There is one thing to keep in mind when using these tools. The quickly built CRUD abstractions over single tables these tools expose via their REST APIs may not be the best way to retrieve or update data for many situations. We often find the need to perform transactions which involve reading data from several tables and then ultimately updating 1 or more other tables. Writing the client side logic to perform all these operations over a REST API that only supports single table CRUD operations has several disadvantages. Among these are:
- Duplication of logic: If you’ve got more than one client app - say Native iOS, Native Android, and web apps you have to duplicate the transaction logic in all application implementations. This adds to development time as the process has to be repeated by different developers skilled in a particular client-side technology.
- Consistency of implementation: Care must be taken to ensure any code changes for a given transaction are consistently implemented across your various client apps and that those changes are deployed in a similar timeframe as well. Multiple implementations mean you have to QA this functionality on each client platform to ensure the consistency.
- Network traffic: Making all those calls over HTTP can really slow things down. This is particularly over cellular networks where latency is likely to be quite high.

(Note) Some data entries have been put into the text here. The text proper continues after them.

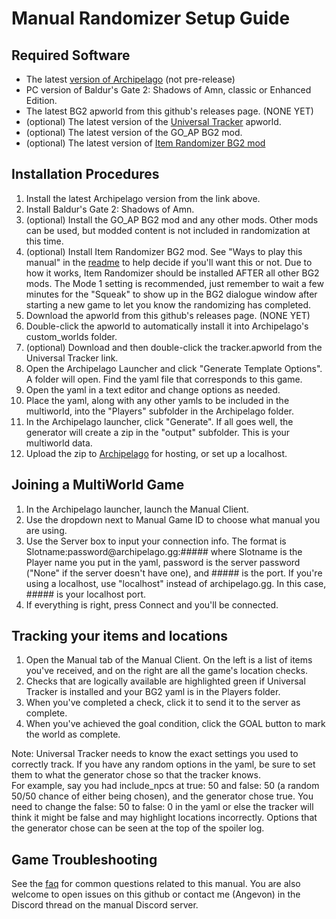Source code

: # Manual Randomizer Setup Guide

## Required Software

- The latest [version of Archipelago](https://github.com/ArchipelagoMW/Archipelago/releases) (not pre-release)
- PC version of Baldur's Gate 2: Shadows of Amn, classic or Enhanced Edition.
- The latest BG2 apworld from this github's releases page. (NONE YET)
- (optional) The latest version of the [Universal Tracker](https://github.com/FarisTheAncient/Archipelago/releases) apworld. 
- (optional) The latest version of the GO_AP BG2 mod.
- (optional) The latest version of [Item Randomizer BG2 mod](https://github.com/FredrikLindgren/randomiser/releases)

## Installation Procedures

1. Install the latest Archipelago version from the link above. 
2. Install Baldur's Gate 2: Shadows of Amn. 
3. (optional) Install the GO_AP BG2 mod and any other mods. Other mods can be used, but modded content is not included in randomization at this time. 
4. (optional) Install Item Randomizer BG2 mod. See "Ways to play this manual" in the [readme](BG2_readme.md) to help decide if you'll want this or not. Due to how it works, Item Randomizer should be installed AFTER all other BG2 mods. The Mode 1 setting is recommended, just remember to wait a few minutes for the "Squeak" to show up in the BG2 dialogue window after starting a new game to let you know the randomizing has completed.
5. Download the apworld from this github's releases page. (NONE YET)
6. Double-click the apworld to automatically install it into Archipelago's custom_worlds folder.
7. (optional) Download and then double-click the tracker.apworld from the Universal Tracker link.
8. Open the Archipelago Launcher and click "Generate Template Options". A folder will open. Find the yaml file that corresponds to this game.
7. Open the yaml in a text editor and change options as needed.
8. Place the yaml, along with any other yamls to be included in the multiworld, into the "Players" subfolder in the Archipelago folder.
9. In the Archipelago launcher, click "Generate". If all goes well, the generator will create a zip in the "output" subfolder. This is your multiworld data.
10. Upload the zip to [Archipelago](https://archipelago.gg/uploads) for hosting, or set up a localhost.

## Joining a MultiWorld Game

1. In the Archipelago launcher, launch the Manual Client.
2. Use the dropdown next to Manual Game ID to choose what manual you are using.
3. Use the Server box to input your connection info. The format is Slotname:<span>password</span>@archipelago.gg:#####
where Slotname is the Player name you put in the yaml, password is the server password ("None" if the server doesn't have one), and ##### is the port. If you're using a localhost, use "localhost" instead of archipelago.gg. In this case, ##### is your localhost port.
4. If everything is right, press Connect and you'll be connected.

## Tracking your items and locations

1. Open the Manual tab of the Manual Client. On the left is a list of items you've received, and on the right are all the game's location checks.
2. Checks that are logically available are highlighted green if Universal Tracker is installed and your BG2 yaml is in the Players folder.
3. When you've completed a check, click it to send it to the server as complete.
4. When you've achieved the goal condition, click the GOAL button to mark the world as complete.

Note: Universal Tracker needs to know the exact settings you used to correctly track. If you have any random options in the yaml, be sure to set them to what the generator chose so that the tracker knows.<br/>
For example, say you had include_npcs at true: 50 and false: 50 (a random 50/50 chance of either being chosen), and the generator chose true. You need to change the false: 50 to false: 0 in the yaml or else the tracker will think it might be false and may highlight locations incorrectly. Options that the generator chose can be seen at the top of the spoiler log.

## Game Troubleshooting

See the [faq](faq.md) for common questions related to this manual. You are also welcome to open issues on this github or contact me (Angevon) in the Discord thread on the manual Discord server.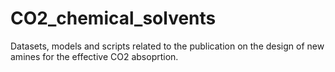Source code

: # CO2_chemical_solvents
Datasets, models and scripts related to the publication on the design of new amines for the effective CO2 absoprtion.
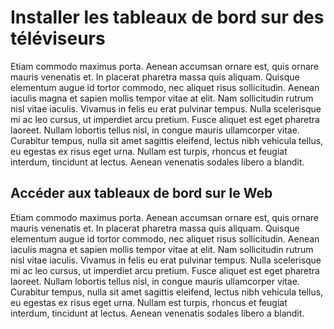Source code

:# Installer les tableaux de bord sur des téléviseurs

Etiam commodo maximus porta. Aenean accumsan ornare est, quis ornare mauris venenatis et. In placerat pharetra massa quis aliquam. Quisque elementum augue id tortor commodo, nec aliquet risus sollicitudin. Aenean iaculis magna et sapien mollis tempor vitae at elit. Nam sollicitudin rutrum nisl vitae iaculis. Vivamus in felis eu erat pulvinar tempus. Nulla scelerisque mi ac leo cursus, ut imperdiet arcu pretium. Fusce aliquet est eget pharetra laoreet. Nullam lobortis tellus nisl, in congue mauris ullamcorper vitae. Curabitur tempus, nulla sit amet sagittis eleifend, lectus nibh vehicula tellus, eu egestas ex risus eget urna. Nullam est turpis, rhoncus et feugiat interdum, tincidunt at lectus. Aenean venenatis sodales libero a blandit.

## Accéder aux tableaux de bord sur le Web

Etiam commodo maximus porta. Aenean accumsan ornare est, quis ornare mauris venenatis et. In placerat pharetra massa quis aliquam. Quisque elementum augue id tortor commodo, nec aliquet risus sollicitudin. Aenean iaculis magna et sapien mollis tempor vitae at elit. Nam sollicitudin rutrum nisl vitae iaculis. Vivamus in felis eu erat pulvinar tempus. Nulla scelerisque mi ac leo cursus, ut imperdiet arcu pretium. Fusce aliquet est eget pharetra laoreet. Nullam lobortis tellus nisl, in congue mauris ullamcorper vitae. Curabitur tempus, nulla sit amet sagittis eleifend, lectus nibh vehicula tellus, eu egestas ex risus eget urna. Nullam est turpis, rhoncus et feugiat interdum, tincidunt at lectus. Aenean venenatis sodales libero a blandit.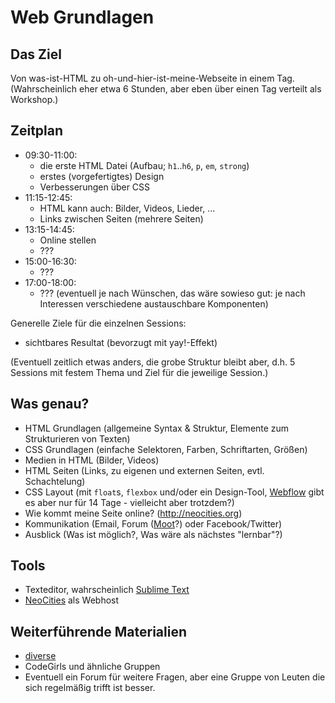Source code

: # Web Grundlagen

## Das Ziel

Von was-ist-HTML zu oh-und-hier-ist-meine-Webseite in einem Tag.
(Wahrscheinlich eher etwa 6 Stunden, aber eben über einen Tag verteilt
als Workshop.)

## Zeitplan

* 09:30-11:00:
    - die erste HTML Datei (Aufbau; `h1`..`h6`, `p`, `em`, `strong`)
    - erstes (vorgefertigtes) Design
    - Verbesserungen über CSS
* 11:15-12:45:
    - HTML kann auch: Bilder, Videos, Lieder, ...
    - Links zwischen Seiten (mehrere Seiten)
* 13:15-14:45:
    - Online stellen
    - ???
* 15:00-16:30:
    - ???
* 17:00-18:00:
    - ??? (eventuell je nach Wünschen, das wäre sowieso gut: je nach
      Interessen verschiedene austauschbare Komponenten)

Generelle Ziele für die einzelnen Sessions:

* sichtbares Resultat (bevorzugt mit yay!-Effekt)

(Eventuell zeitlich etwas anders, die grobe Struktur bleibt aber, d.h. 5
Sessions mit festem Thema und Ziel für die jeweilige Session.)

## Was genau?

* HTML Grundlagen (allgemeine Syntax & Struktur, Elemente zum
  Strukturieren von Texten)
* CSS Grundlagen (einfache Selektoren, Farben, Schriftarten, Größen)
* Medien in HTML (Bilder, Videos)
* HTML Seiten (Links, zu eigenen und externen Seiten, evtl.
  Schachtelung)
* CSS Layout (mit `float`s, `flexbox` und/oder ein Design-Tool,
  [Webflow](http://webflow.com) gibt es aber nur für 14 Tage -
  vielleicht aber trotzdem?)
* Wie kommt meine Seite online? (<http://neocities.org>)
* Kommunikation (Email, Forum ([Moot](http://moot.it)?) oder
  Facebook/Twitter)
* Ausblick (Was ist möglich?, Was wäre als nächstes "lernbar"?)

## Tools

* Texteditor, wahrscheinlich [Sublime Text](http://sublimetext.com/)
* [NeoCities](http://neocities.org) als Webhost

## Weiterführende Materialien

* [diverse](https://github.com/codegirls/first-steps/blob/master/resources.md#resources)
* CodeGirls und ähnliche Gruppen
* Eventuell ein Forum für weitere Fragen, aber eine Gruppe von Leuten
  die sich regelmäßig trifft ist besser.
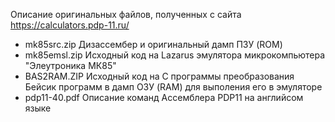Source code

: Описание оригинальных файлов, полученных с сайта https://calculators.pdp-11.ru/

- mk85src.zip Дизассембер и оригинальный дамп ПЗУ (ROM)
- mk85emsl.zip Исходный код на Lazarus эмулятора микрокомпьютера "Элеутроника МК85" 
- BAS2RAM.ZIP Исходный код на C программы преобразования Бейсик программ в дамп ОЗУ (RAM) для выполения его в эмуляторе
- pdp11-40.pdf Описание команд Ассемблера PDP11 на английсом языке
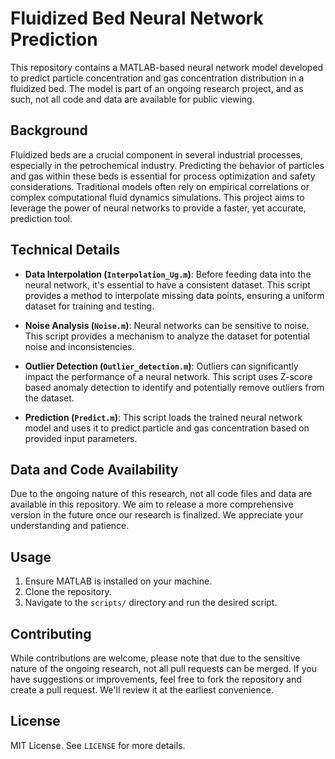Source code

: # Fluidized Bed Neural Network Prediction

This repository contains a MATLAB-based neural network model developed to predict particle concentration and gas concentration distribution in a fluidized bed. The model is part of an ongoing research project, and as such, not all code and data are available for public viewing.

## Background

Fluidized beds are a crucial component in several industrial processes, especially in the petrochemical industry. Predicting the behavior of particles and gas within these beds is essential for process optimization and safety considerations. Traditional models often rely on empirical correlations or complex computational fluid dynamics simulations. This project aims to leverage the power of neural networks to provide a faster, yet accurate, prediction tool.

## Technical Details

- **Data Interpolation (`Interpolation_Ug.m`)**: Before feeding data into the neural network, it's essential to have a consistent dataset. This script provides a method to interpolate missing data points, ensuring a uniform dataset for training and testing.

- **Noise Analysis (`Noise.m`)**: Neural networks can be sensitive to noise. This script provides a mechanism to analyze the dataset for potential noise and inconsistencies.

- **Outlier Detection (`Outlier_detection.m`)**: Outliers can significantly impact the performance of a neural network. This script uses Z-score based anomaly detection to identify and potentially remove outliers from the dataset.

- **Prediction (`Predict.m`)**: This script loads the trained neural network model and uses it to predict particle and gas concentration based on provided input parameters.

## Data and Code Availability

Due to the ongoing nature of this research, not all code files and data are available in this repository. We aim to release a more comprehensive version in the future once our research is finalized. We appreciate your understanding and patience.

## Usage

1. Ensure MATLAB is installed on your machine.
2. Clone the repository.
3. Navigate to the `scripts/` directory and run the desired script.

## Contributing

While contributions are welcome, please note that due to the sensitive nature of the ongoing research, not all pull requests can be merged. If you have suggestions or improvements, feel free to fork the repository and create a pull request. We'll review it at the earliest convenience.

## License

MIT License. See `LICENSE` for more details.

For vision prototypes and demos the above considerations may not be a big factor, but we have found them to be a significant issue in production applications. Your choice of API tooling for any production solution should take these issues into account. It is also important to note that there are Enterprise API Management Platforms like Apigee & MuleSoft that are primarily focused on large-scale production scenarios. These provide much more capability around security, usage metrics, developer API key provisioning, etc. Probably not the sort of things you need for a quick prototype, but well worth considering for a production solution. One thing is for certain; you have plenty of technology choices on the road to selecting a tool. Safe travels.